* [Work request] Give back every entry precisely as written, without any of the images.

* [Dataset records]

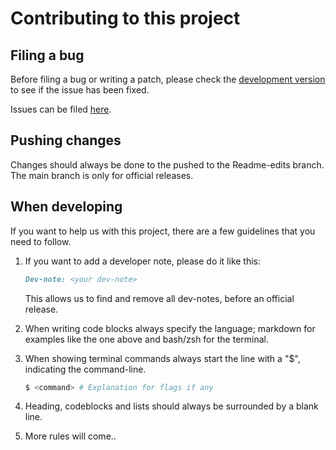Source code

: 
# Contributing to this project

## Filing a bug

Before filing a bug or writing a patch, please check the [development version](https://github.com/Reikimann/TuxDocs/tree/Readme-edits) to see if the issue has been fixed.

Issues can be filed [here](https://github.com/Reikimann/TuxDocs/issues).

## Pushing changes

Changes should always be done to the pushed to the Readme-edits branch. The main branch is only for official releases.

## When developing

If you want to help us with this project, there are a few guidelines that you need to follow.

1. If you want to add a developer note, please do it like this:

    ``` markdown
    Dev-note: <your dev-note>
    ```

    This allows us to find and remove all dev-notes, before an official release.

2. When writing code blocks always specify the language; markdown for examples like the one above and bash/zsh for the terminal.

3. When showing terminal commands always start the line with a "$", indicating the command-line.

    ``` bash
   $ <command> # Explanation for flags if any
    ```

4. Heading, codeblocks and lists should always be surrounded by a blank line.

5. More rules will come..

* [Response area]
Source code

: 
# Contributing to this project

## Filing a bug

Before filing a bug or writing a patch, please check the [development version](https://github.com/Reikimann/TuxDocs/tree/Readme-edits) to see if the issue has been fixed.

Issues can be filed [here](https://github.com/Reikimann/TuxDocs/issues).

## Pushing changes

Changes should always be done to the pushed to the Readme-edits branch. The main branch is only for official releases.

## When developing

If you want to help us with this project, there are a few guidelines that you need to follow.

1. If you want to add a developer note, please do it like this:

    ``` markdown
    Dev-note: <your dev-note>
    ```

    This allows us to find and remove all dev-notes, before an official release.

2. When writing code blocks always specify the language; markdown for examples like the one above and bash/zsh for the terminal.

3. When showing terminal commands always start the line with a "$", indicating the command-line.

    ``` bash
   $ <command> # Explanation for flags if any
    ```

4. Heading, codeblocks and lists should always be surrounded by a blank line.

5. More rules will come..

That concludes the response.